Politik : Auf der Spur der Verbrecher

Immer mehr Politiker fordern eine Ausweitung der DNA-Analyse – doch nicht nur Datenschützer warnen davor

Jost Müller-Neuhof

Eine geniale Methode, bei der es praktisch keine Missbrauchsmöglichkeit gibt. So nennt Dieter Wiefelspütz, innenpolitischer Sprecher der SPD-Fraktion, die Strafverfolgung mittels DNA-Analyse. Deshalb möchte er künftig darauf verzichten, dass nur ein Richter über die DNA-Abnahme entscheiden darf.

Ein Vorhaben, das in der Koalition auf Widerspruch stößt. Als „Einzelmeinung eines Kollegen, der sich in die Materie noch nicht eingearbeitet hat“, bezeichnet Jerzy Montag, rechtspolitischer Sprecher der Grünen, den Wiefelspütz-Vorstoß. Der Richtervorbehalt sei in der Koalition unbestritten, es gebe „keinen erkennbaren Bedarf“, die DNA-Analyse über den für die Reform des Sexualstrafrechts vorgesehenen Rahmen auszudehnen. Auch Datenschützer finden die Methode so genial nicht: „Das Genom ist ein sehr persönliches Kennzeichen“, sagt Ira von Wahl, Sprecherin des Bundesbeauftragten für Datenschutz in Bonn. „Das Risiko ist ein anderes als bei Fingerabdrücken.“

Dennoch, der Druck steigt. Innenpolitiker der Union fordern schon seit Jahren, mehr Kriminellen-DNA zu speichern als bisher. Sie wollen bis zum Sommer eine Gesetzesinitiative im Bundesrat starten. Bayerns Innenminister Günther Beckstein möchte die DNA bei jedem Verdächtigen gespeichert wissen, den die Polizei erkennungsdienstlich behandelt.

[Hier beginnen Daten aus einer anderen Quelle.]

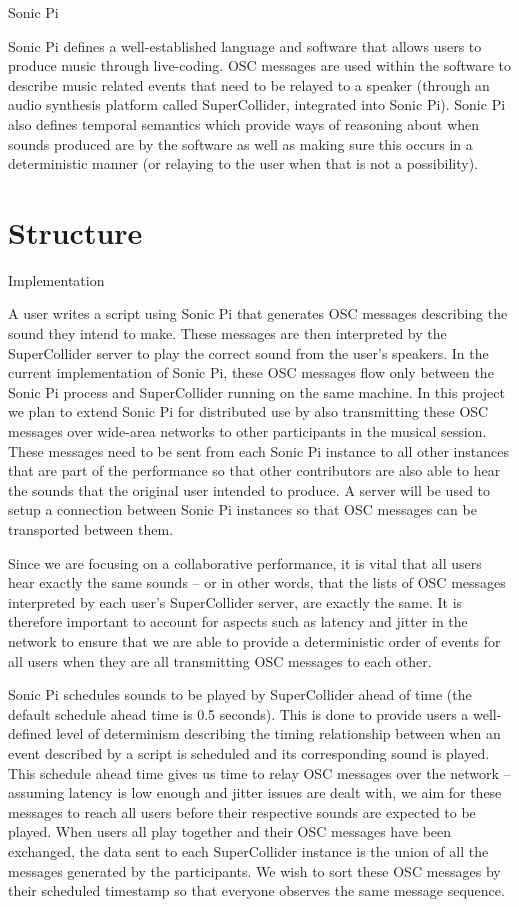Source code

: \documentclass[12pt,a4paper,twoside]{article}
\begin{document}
\Large
Sonic Pi

\normalsize
Sonic Pi defines a well-established language and software that allows users to produce music through live-coding. OSC messages are used within the software to describe music related events that need to be relayed to a speaker (through an audio synthesis platform called SuperCollider, integrated into Sonic Pi). Sonic Pi also defines temporal semantics which provide ways of reasoning about when sounds produced are by the software as well as making sure this occurs in a deterministic manner (or relaying to the user when that is not a possibility).


\section*{Structure}

\large
Implementation

\normalsize
A user writes a script using Sonic Pi that generates OSC messages describing the sound they intend to make. These messages are then interpreted by the SuperCollider server to play the correct sound from the user's speakers. In the current implementation of Sonic Pi, these OSC messages flow only between the Sonic Pi process and SuperCollider running on the same machine. In this project we plan to extend Sonic Pi for distributed use by also transmitting these OSC messages over wide-area networks to other participants in the musical session. These messages need to be sent from each Sonic Pi instance to all other instances that are part of the performance so that other contributors are also able to hear the sounds that the original user intended to produce. A server will be used to setup a connection between Sonic Pi instances so that OSC messages can be transported between them.

Since we are focusing on a collaborative performance, it is vital that all users hear exactly the same sounds -- or in other words, that the lists of OSC messages interpreted by each user's SuperCollider server, are exactly the same. It is therefore important to account for aspects such as latency and jitter in the network to ensure that we are able to provide a deterministic order of events for all users when they are all transmitting OSC messages to each other.

Sonic Pi schedules sounds to be played by SuperCollider ahead of time (the default schedule ahead time is 0.5 seconds). This is done to provide users a well-defined level of determinism describing the timing relationship between when an event described by a script is scheduled and its corresponding sound is played. This schedule ahead time gives us time to relay OSC messages over the network -- assuming latency is low enough and jitter issues are dealt with, we aim for these messages to reach all users before their respective sounds are expected to be played. When users all play together and their OSC messages have been exchanged, the data sent to each SuperCollider instance is the union of all the messages generated by the participants. We wish to sort these OSC messages by their scheduled timestamp so that everyone observes the same message sequence.
\end{document}
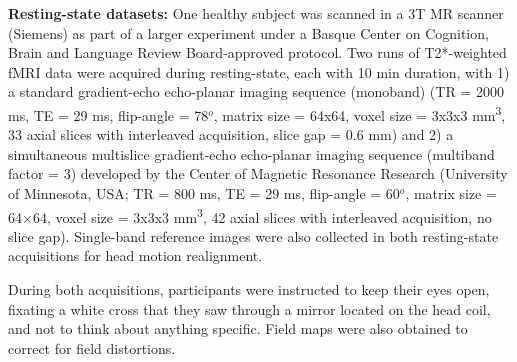 \textbf{Resting-state datasets:} One healthy subject was scanned in a 3T MR scanner (Siemens) as part of a larger experiment under a Basque Center on Cognition, Brain and Language Review Board-approved protocol. Two runs of T2*-weighted fMRI data were acquired during resting-state, each with 10 min duration, with 1) a standard gradient-echo echo-planar imaging sequence (monoband) (TR = 2000 ms, TE = 29 ms, flip-angle = 78\(^o\), matrix size = 64x64, voxel size = 3x3x3 mm\textsuperscript{3}, 33 axial slices with interleaved acquisition, slice gap = 0.6 mm) and 2) a simultaneous multislice gradient-echo echo-planar imaging sequence (multiband factor = 3) developed by the Center of Magnetic Resonance Research (University of Minnesota, USA; TR = 800 ms, TE = 29 ms, flip-angle = 60\(^o\), matrix size = 64×64, voxel size = 3x3x3 mm\textsuperscript{3}, 42 axial slices with interleaved acquisition, no slice gap). Single-band reference images were also collected in both resting-state acquisitions for head motion realignment.

During both acquisitions, participants were instructed to keep their eyes open, fixating a white cross that they saw through a mirror located on the head coil, and not to think about anything specific. Field maps were also obtained to correct for field distortions.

Und Bundesinnenminister Otto Schily hat die Marschrichtung vor wenigen Tagen vorgegeben, als das Bundeskriminalamt in Wiesbaden eine Bilanz zum fünfjährigen Bestehen seiner Gen-Datei zog: Die DNA-Analyse sei so umfassend zu nutzen, „wie es der Strafverfolgung am besten dient“. Wem die DNA abgenommen werden darf, ist in der Strafprozessordnung und im DNA-Identitätsfeststellungsgesetz geregelt. Die Vorschriften sind vom Willen getragen, Missbrauch zu vermeiden und den Grundrechtsschutz der Betroffenen sicherzustellen. So ist der Eingriff nur zulässig, wenn jemand einer Straftat von „erheblicher Bedeutung“ – wie sexuellem Missbrauch oder gefährlicher Körperverletzung – verdächtigt wird und zu erwarten ist, er werde Gleiches wieder tun. Das aber muss immer ein Richter beurteilen, nicht Polizei oder Staatsanwaltschaft.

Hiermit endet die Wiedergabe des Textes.